Rasa-gentar tak pernah bertunaskan cinta. Jika ada yang mengatakan bahwa 'there can be no love without fear', pernyataan mereka sepenuhnya keliru. Jika ada kegentaran, tak ada kemungkinan cinta. Takkan pernah ada cinta dengan rasa-gentar. Sekalipun cinta diperlihatkan secara dangkal, tiada cinta di dalamnya. Benih permusuhan sudah sangat berkembang. Mengapa? Ada alasan wajar untuk hal ini, sebab ia juga diperlukan. Mungkin, ia diperlukan, tapi ia tak dimaksudkan menjadi teman seumur hidup. Ada saatnya dibutuhkan dan ada pula momen untuk melepaskannya. Sebaliknya, keramahan merupakan kualitas yang hendaknya dikembangkan. Keramahan seyogyanya dikembangkan lantaran ada sumber keramahan dalam dirimu, namun kehidupan hanya memberikan sedikit kesempatan mengembangkannya. Ia masih belum berkembang, ia tetap seperti benih di dalam lahan keberadaanmu–ia tak dapat tumbuh. Ia hendaklah dibiakkan, kendati ada naluri-naluri primitif yang tak memberinya kesempatan bertumbuh. Kehidupan yang dikau jalani, tak membiarkannya bersemi, hanya kebencianlah yang mekar. Dan akhirnya, yang disebut keramahan, malah menjadi semata kemunafikan dan kesantunan. Keramahanmu hanyalah sebuah cara untuk melepaskan diri dari kebencian, menghindarinya–namun, itu bukanlah apa yang disebut keramahan. Keramahan itu, sesuatu yang amat berbeda. Dikau seyogyanya memberinya energi, dirimu hendaknya mengaktifkan ruang keramahan itu. Engkau hendaklah terus-menerus memekarkan lingkungan keramahan di sekitarmu.

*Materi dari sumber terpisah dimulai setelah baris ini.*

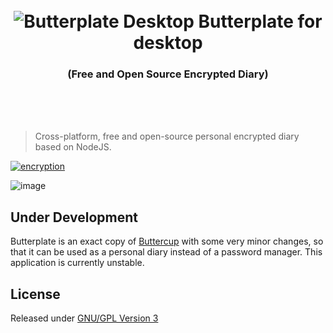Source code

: <h1 align="center">
  <br/>
  <img src="https://user-images.githubusercontent.com/23455413/32366991-83e753be-c0a6-11e7-806b-9e2226997b09.png" alt="Butterplate Desktop">
  Butterplate for desktop
</h1>
 <h3 align="center"> (Free and Open Source Encrypted Diary)</h3>
  <br/>
  <br/>
  <br/>


> Cross-platform, free and open-source personal encrypted diary based on NodeJS.

 [![encryption](https://img.shields.io/badge/Encryption-AES%20256%20CBC-red.svg)](https://tools.ietf.org/html/rfc3602)

![image](https://user-images.githubusercontent.com/23455413/32187011-b2d67180-bdc9-11e7-8cf1-3ee7c6a27df3.png)

## Under Development

Butterplate is an exact copy of [Buttercup](https://buttercup.pw) with some very minor changes, so that it can be used as a personal diary instead of a password manager.
This application is currently unstable.

## License

Released under [GNU/GPL Version 3](LICENSE)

Secara teratur, setiap hari, lakukan sesuatu dimana dirimu, tak mengharapkan imbalan apa pun, tidak sama sekali. Dengan begitu, keramahan perlahan-lahan akan tumbuh. Akan tiba saatnya bila dirimu bisa bersahabat dengan seseorang yang asing. Kemudian, akan ada lebih banyak pertumbuhan, dan akan tiba momen-momen dimana engkau bahkan bisa bersahabat dengan seseorang yang menjadi musuhmu. Lalu, akan tiba masanya, dikala dirimu tak membeda-bedakan lagi, siapa yang menjadi teman dan siapa yang menjadi musuh.

Lantas, bagaimana dengan ketidakjujuran? Ketidakjujuran biasanya disandingkan dengan kebohongan. Christian B. Miller dan Ryan West berpendapat bahwa meski ada kebohongan yang dapat dibenarkan secara moral (misalnya berbohong untuk menyelamatkan nyawa), dalam banyak persoalan dimana berbohong merupakan pilihan yang menarik, argumen yang dapat dibenarkan secara moral, tak terlihat. Yang sering terlihat ialah, keuntungan pribadi kita—kita biasanya berbohong demi mendapatkan keuntungan atau menghindari kerugian.

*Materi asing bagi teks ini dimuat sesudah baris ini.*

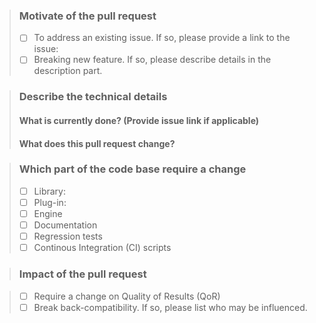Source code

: > ### Motivate of the pull request
> - [ ] To address an existing issue. If so, please provide a link to the issue: <issue id>
> - [ ] Breaking new feature. If so, please describe details in the description part.

> ### Describe the technical details
> #### What is currently done? (Provide issue link if applicable)
> <!-- Please provide a list of limitations if not specified in any issue -->
> <!-- Below is a template, uncomment upon your needs -->
> <!-- Currently, RPE has the following limitations: -->
> <!-- - [ ] technical details about limitation  -->
> <!-- - [ ] more limitations  -->
>
> #### What does this pull request change?
> <!-- Please provide a list of highlights of your changes. -->
> <!-- Below is a template, uncomment upon your needs -->
> <!-- This PR improves in the following aspects: -->
> <!-- - [ ] details about the technical highlight -->
> <!-- - [ ] <more technical highlights -->

> ### Which part of the code base require a change
> <!-- In general, modification on existing submodules are not acceptable. You should push changes to upstream. -->
> - [ ] Library: <Specify the library name>
> - [ ] Plug-in: <Specify the plugin name>
> - [ ] Engine
> - [ ] Documentation
> - [ ] Regression tests
> - [ ] Continous Integration (CI) scripts

> ### Impact of the pull request

> - [ ] Require a change on Quality of Results (QoR)
> - [ ] Break back-compatibility. If so, please list who may be influenced.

Dan mengapa kita berbohong? Salah satu cara umum mengelola informasi yang dimiliki orang lain adalah dengan berbohong. Saat kita berbohong, kita menegaskan suatu pernyataan yang kita yakini keliru, dengan maksud agar orang lain menganggap apa yang kita sampaikan itu, benar, atau memperlakukan kita seolah-olah itu benar. Orang biasanya berbohong dengan maksud memperdayai. Sesungguhnya, niatlah yang seringkali berperan dalam dalil seseorang berbohong.

Dalam benak orang awam, penyebutan kebajikan, dengan cepat membangkitkan gagasan seperti baik-hati dan jujur. Jujur bermakna menjadi orang yang cenderung mengungkapkan kebenaran, dan beberapa keadaan yang tak mengharuskan pengungkapan kebenaran, mungkin sedemikian rupa, sehingga merupakan hal yang baik dilakukan secara sukarela. Kejujuran juga dapat menempati konteks tertentu dimana orang yang mengucapkannya, dapat memproduksi kebenaran melalui perbuatannya: ia membuat pernyataannya benar, dengan mewujudkan kebenarannya. Kejujuran semacam ini, mencakup kebenaran dan keadilan. Kejujuran sebagai penghormatan terhadap hak milik merupakan jenis keadilan yang lain: jika seseorang berhak atas suatu harta-benda, berarti orang lain harus menghormati atau menaati hak tersebut. Kejujuran karena bermain sesuai aturan yang adil, juga tampaknya masuk kategori adil. Bukanlah suatu tindakan yang tak jujur jika seseorang tak mengikuti aturan-aturan yang tak mempunyai komitmen (bahkan secara implisit). Jadi, kepatuhan terhadap aturan, juga dapat dipandang sebagai kewajiban partisipan lain, dan dengan demikian, merupakan sejenis keadilan, dimana keadilan pada dasarnya, memberikan hak kepada orang lain.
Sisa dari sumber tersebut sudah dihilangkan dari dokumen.